Marie-Antoinette_JeanneDeLaMotte_CardinaleRohan
A sinistra, la regina di Francia Marie-Antoinette ritratta da Élisabeth Vigée-Le Brun (1778); a destra in alto, la contessa Jeanne de La Motte Valois, autrice della più incredibile truffa ordita ai danni di una regina; a destra in basso il cardinale di Rohan, complice inconsapevole della contessa.

Allo scopo di rendere la propria versione più credibile, Jeanne de La Motte aveva organizzato una corrispondenza, tanto falsa quanto improbabile, tra il cardinale e Marie-Antoinette.

Nelle false lettere firmate “Marie-Antoinette de France”, di cui la contessa si faceva portatrice e che il cardinale divorava e copriva di baci, veniva annunciato un totale perdono da parte di Sua Maestà.

Quando però il Cardinale pretese la prova che i suoi sogni stavano per avverarsi – già si vedeva reintegrato a corte con tutti gli onori, protetto dalla regina e magari onorato della carica di Primo Ministro – Jeanne capì di trovarsi con le spalle al muro.

Chiunque altro avrebbe desistito, ma non certo la spregiudicata contessa de La Motte.

Ella infatti, sfoggiando il più sfacciato dei sorrisi, annunciò al cardinale che Sua Maestà aveva deciso di concedergli un’udienza privata.
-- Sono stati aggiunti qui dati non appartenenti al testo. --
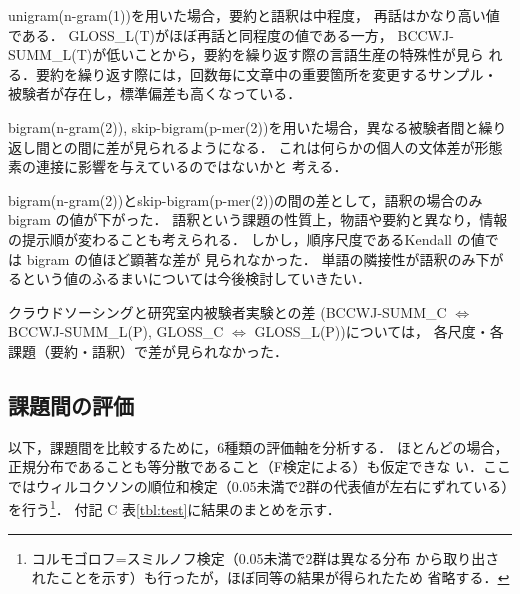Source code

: \documentclass[japanese]{jnlp_1.4}
\newcommand{\modified}[1]{}
\begin{document}
unigram(n-gram(1))を用いた場合，要約と語釈は中程度，
再話はかなり高い値である．
GLOSS\_{\linebreak}L(T)がほぼ再話と同程度の値である一方，
BCCWJ-SUMM\_L(T)が低いことから，要約を繰り返す際の言語生産の特殊性が見ら
れる．要約を繰り返す際には，回数毎に文章中の重要箇所を変更するサンプル・
被験者が存在し，標準偏差も高くなっている．

bigram(n-gram(2)), skip-bigram(p-mer(2))を用いた場合，異なる被験者間と繰り返し間との間に差が見られるようになる．
これは何らかの個人の文体差が形態素の連接に影響を与えているのではないかと
考える．

bigram(n-gram(2))とskip-bigram(p-mer(2))の間の差として，語釈の場合のみ
bigram の値が下がった．
語釈という課題の性質上，物語や要約と異なり，情報の提示順が変わることも考えられる．
しかし，順序尺度であるKendall の値では bigram の値ほど顕著な差が
見られなかった．
単語の隣接性が語釈のみ下がるという値のふるまいについては今後検討していきたい．

クラウドソーシングと研究室内被験者実験との差
(BCCWJ-SUMM\_C $\Leftrightarrow$ BCCWJ-SUMM\_L(P),
GLOSS\_C $\Leftrightarrow$ GLOSS\_L(P))については，
各尺度・各課題（要約・語釈）で差が見られなかった．


\subsection{課題間の評価}  
\label{sub:test}

以下，課題間を比較するために，6種類の評価軸を分析する．
ほとんどの場合，正規分布であることも等分散であること（F検定による）も仮定できな
い．ここではウィルコクソンの順位和検定（0.05未満で2群の代表値が左右にずれている）を行う\footnote{コルモゴロフ=スミルノフ検定（0.05未満で2群は異なる分布
   から取り出されたことを示す）も行ったが，ほぼ同等の結果が得られたため
   省略する．}．\modified{多重比較に対応するために Bonferroni法を用いた．}
付記 C 表\ref{tbl:test}に結果のまとめを示す．
\end{document}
Complimenti per la faccia di bronzo, contessa!

Giardini Versailles tramonto
I giardini Versailles al tramonto. Era agosto quando avvenne il cruciale incontro organizzato da Jeanne. Nonostante la luce persistesse anche nelle ore tarde, l’inganno riuscì perfettamente.

L’affermazione di Jeanne non avrebbe convinto nessuno con un briciolo di senso della realtà, ma questo non fu purtroppo il caso del cardinale di Rohan.

L’orgogliosissima regina Marie-Antoinette non era tipo da perdonare un’offesa ricevuta, senza contare che mai e poi mai si sarebbe recata a qualsivoglia appuntamento clandestino, per giunta notturno e nel cuore dei giardini di Versailles, nemmeno se si fosse trattato di un ordine del Papa.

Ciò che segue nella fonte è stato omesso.